> _INPUT_:

+===+

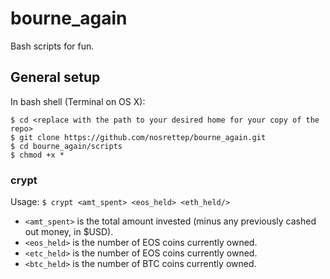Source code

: # bourne_again
Bash scripts for fun.

## General setup
In bash shell (Terminal on OS X):
```
$ cd <replace with the path to your desired home for your copy of the repo>
$ git clone https://github.com/nosrettep/bourne_again.git
$ cd bourne_again/scripts
$ chmod +x *
```
### crypt
Usage: `$ crypt <amt_spent> <eos_held> <eth_held/>`
-  `<amt_spent>` is the total amount invested (minus any previously cashed out money, in $USD).
-  `<eos_held>` is the number of EOS coins currently owned.
-  `<etc_held>` is the number of EOS coins currently owned.
-  `<btc_held>` is the number of BTC coins currently owned.
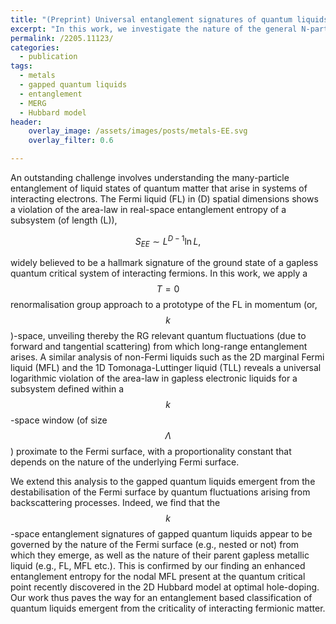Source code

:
 ```yaml
---
title: "(Preprint) Universal entanglement signatures of quantum liquids as a guide to fermionic criticality"
excerpt: "In this work, we investigate the nature of the general N-partite information and quantum correlation of a topologically ordered ground state."
permalink: /2205.11123/
categories:
  - publication
tags:
  - metals
  - gapped quantum liquids
  - entanglement
  - MERG
  - Hubbard model
header:
    overlay_image: /assets/images/posts/metals-EE.svg
    overlay_filter: 0.6

---
```


An outstanding challenge involves understanding the many-particle entanglement of liquid states of quantum matter that arise in systems of interacting electrons. The Fermi liquid (FL) in \(D\) spatial dimensions shows a violation of the area-law in real-space entanglement entropy of a subsystem (of length \(L\)), 

$$S_{EE}\sim L^{D−1} \ln L,$$

widely believed to be a hallmark signature of the ground state of a gapless quantum critical system of interacting fermions. In this work, we apply a $$T=0$$ renormalisation group approach to a prototype of the FL in momentum (or, $$k$$)-space, unveiling thereby the RG relevant quantum fluctuations (due to forward and tangential scattering) from which long-range entanglement arises. A similar analysis of non-Fermi liquids such as the 2D marginal Fermi liquid (MFL) and the 1D Tomonaga-Luttinger liquid (TLL) reveals a universal logarithmic violation of the area-law in gapless electronic liquids for a subsystem defined within a $$k$$-space window (of size $$\Lambda$$) proximate to the Fermi surface, with a proportionality constant that depends on the nature of the underlying Fermi surface. 

We extend this analysis to the gapped quantum liquids emergent from the destabilisation of the Fermi surface by quantum fluctuations arising from backscattering processes. Indeed, we find that the $$k$$-space entanglement signatures of gapped quantum liquids appear to be governed by the nature of the Fermi surface (e.g., nested or not) from which they emerge, as well as the nature of their parent gapless metallic liquid (e.g., FL, MFL etc.). This is confirmed by our finding an enhanced entanglement entropy for the nodal MFL present at the quantum critical point recently discovered in the 2D Hubbard model at optimal hole-doping. Our work thus paves the way for an entanglement based classification of quantum liquids emergent from the criticality of interacting fermionic matter.
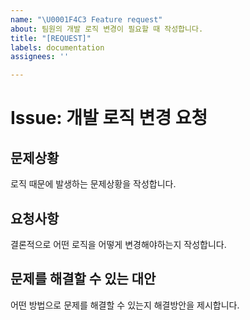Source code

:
 ```yaml
---
name: "\U0001F4C3 Feature request"
about: 팀원의 개발 로직 변경이 필요할 때 작성합니다.
title: "[REQUEST]"
labels: documentation
assignees: ''

---
```


# Issue: 개발 로직 변경 요청

## 문제상황
로직 때문에 발생하는 문제상황을 작성합니다. 

## 요청사항
결론적으로 어떤 로직을 어떻게 변경해야하는지 작성합니다.

## 문제를 해결할 수 있는 대안
어떤 방법으로 문제를 해결할 수 있는지 해결방안을 제시합니다.

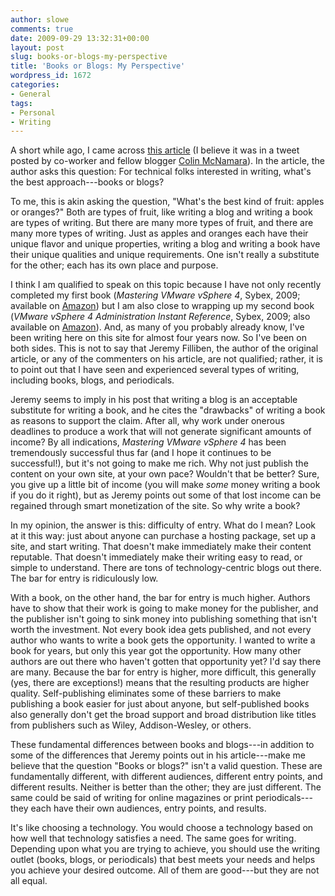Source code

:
 ```yaml
---
author: slowe
comments: true
date: 2009-09-29 13:32:31+00:00
layout: post
slug: books-or-blogs-my-perspective
title: 'Books or Blogs: My Perspective'
wordpress_id: 1672
categories:
- General
tags:
- Personal
- Writing
---
```


A short while ago, I came across [this article](http://www.jeremyfilliben.com/2009/09/technical-writing-books-or-blogs.html) (I believe it was in a tweet posted by co-worker and fellow blogger [Colin McNamara](http://www.colinmcnamara.com/)). In the article, the author asks this question: For technical folks interested in writing, what's the best approach---books or blogs?

To me, this is akin asking the question, "What's the best kind of fruit: apples or oranges?" Both are types of fruit, like writing a blog and writing a book are types of writing. But there are many more types of fruit, and there are many more types of writing. Just as apples and oranges each have their unique flavor and unique properties, writing a blog and writing a book have their unique qualities and unique requirements. One isn't really a substitute for the other; each has its own place and purpose.

I think I am qualified to speak on this topic because I have not only recently completed my first book (_Mastering VMware vSphere 4_, Sybex, 2009; available on [Amazon](http://www.amazon.com/Mastering-VMware-vSphere-Computer-Tech/dp/0470481382)) but I am also close to wrapping up my second book (_VMware vSphere 4 Administration Instant Reference_, Sybex, 2009; also available on [Amazon](http://www.amazon.com/VMware-vSphere-Administration-Instant-Reference/dp/0470520728)). And, as many of you probably already know, I've been writing here on this site for almost four years now. So I've been on both sides. This is not to say that Jeremy Filliben, the author of the original article, or any of the commenters on his article, are not qualified; rather, it is to point out that I have seen and experienced several types of writing, including books, blogs, and periodicals.

Jeremy seems to imply in his post that writing a blog is an acceptable substitute for writing a book, and he cites the "drawbacks" of writing a book as reasons to support the claim. After all, why work under onerous deadlines to produce a work that will not generate significant amounts of income? By all indications, _Mastering VMware vSphere 4_ has been tremendously successful thus far (and I hope it continues to be successful!), but it's not going to make me rich. Why not just publish the content on your own site, at your own pace? Wouldn't that be better? Sure, you give up a little bit of income (you will make _some_ money writing a book if you do it right), but as Jeremy points out some of that lost income can be regained through smart monetization of the site. So why write a book?

In my opinion, the answer is this: difficulty of entry. What do I mean? Look at it this way: just about anyone can purchase a hosting package, set up a site, and start writing. That doesn't make immediately make their content reputable. That doesn't immediately make their writing easy to read, or simple to understand. There are tons of technology-centric blogs out there. The bar for entry is ridiculously low.

With a book, on the other hand, the bar for entry is much higher. Authors have to show that their work is going to make money for the publisher, and the publisher isn't going to sink money into publishing something that isn't worth the investment. Not every book idea gets published, and not every author who wants to write a book gets the opportunity. I wanted to write a book for years, but only this year got the opportunity. How many other authors are out there who haven't gotten that opportunity yet? I'd say there are many. Because the bar for entry is higher, more difficult, this generally (yes, there are exceptions!) means that the resulting products are higher quality. Self-publishing eliminates some of these barriers to make publishing a book easier for just about anyone, but self-published books also generally don't get the broad support and broad distribution like titles from publishers such as Wiley, Addison-Wesley, or others.

These fundamental differences between books and blogs---in addition to some of the differences that Jeremy points out in his article---make me believe that the question "Books or blogs?" isn't a valid question. These are fundamentally different, with different audiences, different entry points, and different results. Neither is better than the other; they are just different. The same could be said of writing for online magazines or print periodicals---they each have their own audiences, entry points, and results.

It's like choosing a technology. You would choose a technology based on how well that technology satisfies a need. The same goes for writing. Depending upon what you are trying to achieve, you should use the writing outlet (books, blogs, or periodicals) that best meets your needs and helps you achieve your desired outcome. All of them are good---but they are not all equal.
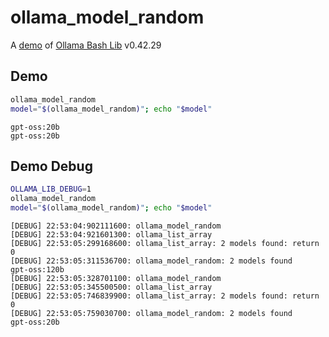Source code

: # ollama_model_random

A [demo](../README.md#demos) of [Ollama Bash Lib](https://github.com/attogram/ollama-bash-lib) v0.42.29

## Demo

```bash
ollama_model_random
model="$(ollama_model_random)"; echo "$model"
```
```
gpt-oss:20b
gpt-oss:20b
```

## Demo Debug

```bash
OLLAMA_LIB_DEBUG=1
ollama_model_random
model="$(ollama_model_random)"; echo "$model"
```
```
[DEBUG] 22:53:04:902111600: ollama_model_random
[DEBUG] 22:53:04:921601300: ollama_list_array
[DEBUG] 22:53:05:299168600: ollama_list_array: 2 models found: return 0
[DEBUG] 22:53:05:311536700: ollama_model_random: 2 models found
gpt-oss:120b
[DEBUG] 22:53:05:328701100: ollama_model_random
[DEBUG] 22:53:05:345500500: ollama_list_array
[DEBUG] 22:53:05:746839900: ollama_list_array: 2 models found: return 0
[DEBUG] 22:53:05:759030700: ollama_model_random: 2 models found
gpt-oss:20b
```
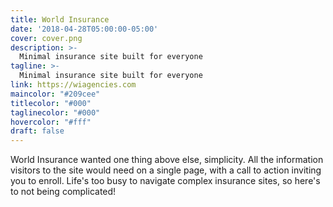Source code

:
 ```yaml
---
title: World Insurance
date: '2018-04-28T05:00:00-05:00'
cover: cover.png
description: >-
  Minimal insurance site built for everyone
tagline: >-
  Minimal insurance site built for everyone
link: https://wiagencies.com
maincolor: "#209cee"
titlecolor: "#000"
taglinecolor: "#000"
hovercolor: "#fff"
draft: false
---
```

World Insurance wanted one thing above else, simplicity. All the information
visitors to the site would need on a single page, with a call to action inviting
you to enroll. Life's too busy to navigate complex insurance sites, so
here's to not being complicated!

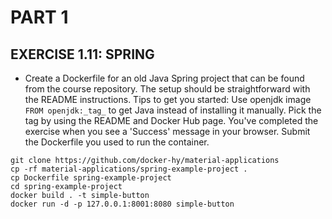 # PART 1
## EXERCISE 1.11: SPRING
- Create a Dockerfile for an old Java Spring project that can be found from the course repository. The setup should be straightforward with the README instructions. Tips to get you started:
Use openjdk image `FROM openjdk:_tag_` to get Java instead of installing it manually. Pick the tag by using the README and Docker Hub page.
You've completed the exercise when you see a 'Success' message in your browser. Submit the Dockerfile you used to run the container.

```console
git clone https://github.com/docker-hy/material-applications
cp -rf material-applications/spring-example-project .
cp Dockerfile spring-example-project
cd spring-example-project
docker build . -t simple-button
docker run -d -p 127.0.0.1:8001:8080 simple-button
```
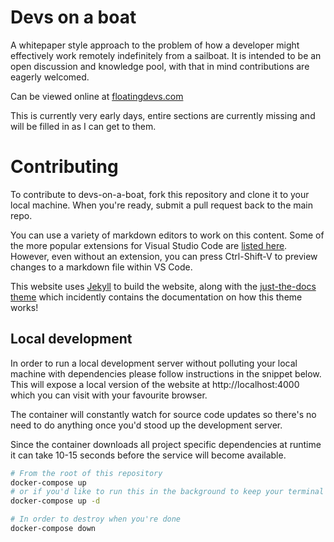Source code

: # Devs on a boat

A whitepaper style approach to the problem of how a developer might effectively work remotely indefinitely from a sailboat. It is intended to be an open discussion and knowledge pool, with that in mind contributions are eagerly welcomed.

Can be viewed online at [floatingdevs.com](https://floatingdevs.com)

This is currently very early days, entire sections are currently missing and will be filled in as I can get to them.

# Contributing

To contribute to devs-on-a-boat, fork this repository and clone it to your local machine. When you're ready, submit a pull request back to the main repo.

You can use a variety of markdown editors to work on this content. Some of the more popular extensions for Visual Studio Code are [listed here](https://code.visualstudio.com/docs/languages/markdown). However, even without an extension, you can press Ctrl-Shift-V to preview changes to a markdown file within VS Code.

This website uses [Jekyll](https://jekyllrb.com/) to build the website, along with the [just-the-docs theme](https://pmarsceill.github.io/just-the-docs/) which incidently contains the documentation on how this theme works!

## Local development
In order to run a local development server without polluting your local machine with dependencies please follow instructions in the snippet below. This will expose a local version of the website at http://localhost:4000 which you can visit with your favourite browser.

The container will constantly watch for source code updates so there's no need to do anything once you'd stood up the development server.

Since the container downloads all project specific dependencies at runtime it can take 10-15 seconds before the service will become available.

```bash
# From the root of this repository
docker-compose up
# or if you'd like to run this in the background to keep your terminal
docker-compose up -d

# In order to destroy when you're done
docker-compose down
```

+===+

> _TASK ITEM_:
Across all the lines of the data, count those that include the word "coins" and reply with that number only.

> _ANSWER TO THE PROBLEM_:
3